(PROVIDED RECORDS)

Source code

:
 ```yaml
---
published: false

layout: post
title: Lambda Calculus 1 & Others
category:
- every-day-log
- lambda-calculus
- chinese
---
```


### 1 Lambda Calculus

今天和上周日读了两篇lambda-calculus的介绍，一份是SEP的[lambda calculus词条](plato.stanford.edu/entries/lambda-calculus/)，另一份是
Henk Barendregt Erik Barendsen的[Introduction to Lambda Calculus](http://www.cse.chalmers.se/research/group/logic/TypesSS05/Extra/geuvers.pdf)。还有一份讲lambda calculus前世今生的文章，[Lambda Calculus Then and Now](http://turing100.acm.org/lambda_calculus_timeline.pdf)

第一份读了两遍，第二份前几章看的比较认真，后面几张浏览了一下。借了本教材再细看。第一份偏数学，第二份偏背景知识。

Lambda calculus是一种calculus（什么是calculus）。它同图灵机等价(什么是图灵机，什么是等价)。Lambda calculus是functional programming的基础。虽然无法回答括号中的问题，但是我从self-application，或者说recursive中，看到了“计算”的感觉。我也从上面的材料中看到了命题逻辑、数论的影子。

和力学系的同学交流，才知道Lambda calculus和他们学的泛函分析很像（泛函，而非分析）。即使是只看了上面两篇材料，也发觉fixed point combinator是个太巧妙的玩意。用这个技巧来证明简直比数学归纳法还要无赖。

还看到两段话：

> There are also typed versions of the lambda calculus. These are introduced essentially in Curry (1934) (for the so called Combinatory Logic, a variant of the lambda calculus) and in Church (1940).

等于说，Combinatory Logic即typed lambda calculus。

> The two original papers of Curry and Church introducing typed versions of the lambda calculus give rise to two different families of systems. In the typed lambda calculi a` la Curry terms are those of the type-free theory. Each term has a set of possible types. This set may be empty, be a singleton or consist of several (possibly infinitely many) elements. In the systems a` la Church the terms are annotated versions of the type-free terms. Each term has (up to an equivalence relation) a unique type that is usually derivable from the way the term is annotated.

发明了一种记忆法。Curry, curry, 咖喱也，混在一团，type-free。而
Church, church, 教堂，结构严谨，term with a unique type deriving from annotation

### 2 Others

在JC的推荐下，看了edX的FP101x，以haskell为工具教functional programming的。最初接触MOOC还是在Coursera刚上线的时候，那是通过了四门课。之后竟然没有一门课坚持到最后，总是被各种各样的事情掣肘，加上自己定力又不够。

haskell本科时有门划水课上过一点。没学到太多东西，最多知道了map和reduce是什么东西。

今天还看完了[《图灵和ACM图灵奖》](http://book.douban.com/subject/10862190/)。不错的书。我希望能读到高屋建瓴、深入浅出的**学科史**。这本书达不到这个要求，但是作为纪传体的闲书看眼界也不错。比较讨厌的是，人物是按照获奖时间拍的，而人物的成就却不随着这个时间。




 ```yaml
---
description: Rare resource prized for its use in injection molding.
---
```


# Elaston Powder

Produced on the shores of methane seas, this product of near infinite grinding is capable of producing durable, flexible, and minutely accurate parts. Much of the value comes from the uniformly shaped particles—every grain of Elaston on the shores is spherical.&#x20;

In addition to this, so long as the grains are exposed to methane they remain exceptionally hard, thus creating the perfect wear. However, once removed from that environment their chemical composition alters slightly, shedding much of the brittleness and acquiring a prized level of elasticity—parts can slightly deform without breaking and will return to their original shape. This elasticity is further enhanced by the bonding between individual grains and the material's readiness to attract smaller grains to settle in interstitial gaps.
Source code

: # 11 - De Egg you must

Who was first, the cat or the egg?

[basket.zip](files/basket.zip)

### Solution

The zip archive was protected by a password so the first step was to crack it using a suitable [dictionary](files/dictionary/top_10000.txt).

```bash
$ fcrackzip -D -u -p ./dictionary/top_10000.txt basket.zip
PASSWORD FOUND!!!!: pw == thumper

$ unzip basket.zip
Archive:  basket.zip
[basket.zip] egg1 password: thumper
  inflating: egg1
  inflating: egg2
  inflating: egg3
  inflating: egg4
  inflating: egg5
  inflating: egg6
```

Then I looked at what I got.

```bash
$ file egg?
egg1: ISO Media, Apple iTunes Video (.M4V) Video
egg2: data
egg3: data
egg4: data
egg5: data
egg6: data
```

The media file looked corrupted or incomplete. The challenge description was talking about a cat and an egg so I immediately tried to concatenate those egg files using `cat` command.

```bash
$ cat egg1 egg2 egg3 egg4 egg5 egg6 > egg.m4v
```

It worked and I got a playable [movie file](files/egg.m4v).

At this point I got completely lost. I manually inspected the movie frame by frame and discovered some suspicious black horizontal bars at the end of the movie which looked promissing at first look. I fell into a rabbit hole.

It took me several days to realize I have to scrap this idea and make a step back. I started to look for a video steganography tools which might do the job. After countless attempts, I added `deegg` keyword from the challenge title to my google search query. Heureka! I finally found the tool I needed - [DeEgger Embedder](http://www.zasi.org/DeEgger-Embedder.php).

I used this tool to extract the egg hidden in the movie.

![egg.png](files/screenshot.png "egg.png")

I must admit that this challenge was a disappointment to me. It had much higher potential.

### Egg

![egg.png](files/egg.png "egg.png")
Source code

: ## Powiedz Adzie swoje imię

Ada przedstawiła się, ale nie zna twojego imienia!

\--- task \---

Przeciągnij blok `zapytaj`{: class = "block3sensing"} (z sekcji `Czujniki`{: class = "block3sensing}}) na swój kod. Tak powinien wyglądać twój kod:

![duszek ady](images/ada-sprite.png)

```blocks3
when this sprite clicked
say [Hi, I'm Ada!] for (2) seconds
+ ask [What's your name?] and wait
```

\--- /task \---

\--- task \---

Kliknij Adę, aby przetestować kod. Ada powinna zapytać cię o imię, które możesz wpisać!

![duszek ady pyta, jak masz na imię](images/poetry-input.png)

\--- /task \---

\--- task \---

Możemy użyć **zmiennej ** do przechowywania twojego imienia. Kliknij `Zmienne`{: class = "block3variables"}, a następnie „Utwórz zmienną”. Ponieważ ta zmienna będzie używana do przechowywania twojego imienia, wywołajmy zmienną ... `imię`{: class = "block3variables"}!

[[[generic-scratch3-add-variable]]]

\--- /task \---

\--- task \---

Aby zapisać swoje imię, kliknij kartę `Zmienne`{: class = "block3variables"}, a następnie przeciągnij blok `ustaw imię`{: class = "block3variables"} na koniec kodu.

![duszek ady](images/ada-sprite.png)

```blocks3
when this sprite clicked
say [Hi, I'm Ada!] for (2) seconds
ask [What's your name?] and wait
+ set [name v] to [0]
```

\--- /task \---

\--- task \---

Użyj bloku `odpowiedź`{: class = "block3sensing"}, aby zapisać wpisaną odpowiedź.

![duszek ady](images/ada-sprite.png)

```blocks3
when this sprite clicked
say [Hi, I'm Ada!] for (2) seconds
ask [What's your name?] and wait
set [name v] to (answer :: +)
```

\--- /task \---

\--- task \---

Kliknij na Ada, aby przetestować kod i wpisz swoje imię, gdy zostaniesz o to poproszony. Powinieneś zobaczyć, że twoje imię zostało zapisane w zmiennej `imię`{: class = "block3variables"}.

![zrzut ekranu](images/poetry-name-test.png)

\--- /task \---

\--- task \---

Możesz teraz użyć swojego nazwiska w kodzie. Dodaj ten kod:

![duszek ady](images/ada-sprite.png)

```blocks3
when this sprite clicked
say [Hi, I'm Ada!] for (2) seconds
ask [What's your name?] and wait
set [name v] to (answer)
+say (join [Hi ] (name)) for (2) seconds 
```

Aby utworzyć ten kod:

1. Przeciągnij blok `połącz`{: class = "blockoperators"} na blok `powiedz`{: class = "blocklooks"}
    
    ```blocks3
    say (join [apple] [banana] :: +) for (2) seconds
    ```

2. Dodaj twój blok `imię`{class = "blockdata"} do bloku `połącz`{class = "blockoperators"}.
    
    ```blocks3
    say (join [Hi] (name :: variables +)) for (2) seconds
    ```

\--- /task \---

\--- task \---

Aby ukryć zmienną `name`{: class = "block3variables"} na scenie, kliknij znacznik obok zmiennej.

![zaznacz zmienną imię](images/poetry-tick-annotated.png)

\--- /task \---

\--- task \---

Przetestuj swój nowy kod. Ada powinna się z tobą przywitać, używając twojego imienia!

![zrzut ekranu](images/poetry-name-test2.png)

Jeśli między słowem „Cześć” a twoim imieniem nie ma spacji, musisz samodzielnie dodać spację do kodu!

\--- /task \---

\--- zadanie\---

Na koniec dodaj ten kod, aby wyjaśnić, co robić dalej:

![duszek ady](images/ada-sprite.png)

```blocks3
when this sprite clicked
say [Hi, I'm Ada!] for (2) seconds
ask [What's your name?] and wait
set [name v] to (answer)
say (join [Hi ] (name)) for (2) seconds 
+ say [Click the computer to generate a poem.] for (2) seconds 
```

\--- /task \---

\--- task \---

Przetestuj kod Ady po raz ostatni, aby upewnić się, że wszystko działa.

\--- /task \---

(End PROVIDED RECORDS)

#### TASK BRIEF
Set the lines down exactly, from the first line of the records to the line where "今天和上周日读了两篇lamb" appears, with both ends kept.

#### THE ANSWER
Source code

:
 ```yaml
---
published: false

layout: post
title: Lambda Calculus 1 & Others
category:
- every-day-log
- lambda-calculus
- chinese
---
```


### 1 Lambda Calculus

今天和上周日读了两篇lambda-calculus的介绍，一份是SEP的[lambda calculus词条](plato.stanford.edu/entries/lambda-calculus/)，另一份是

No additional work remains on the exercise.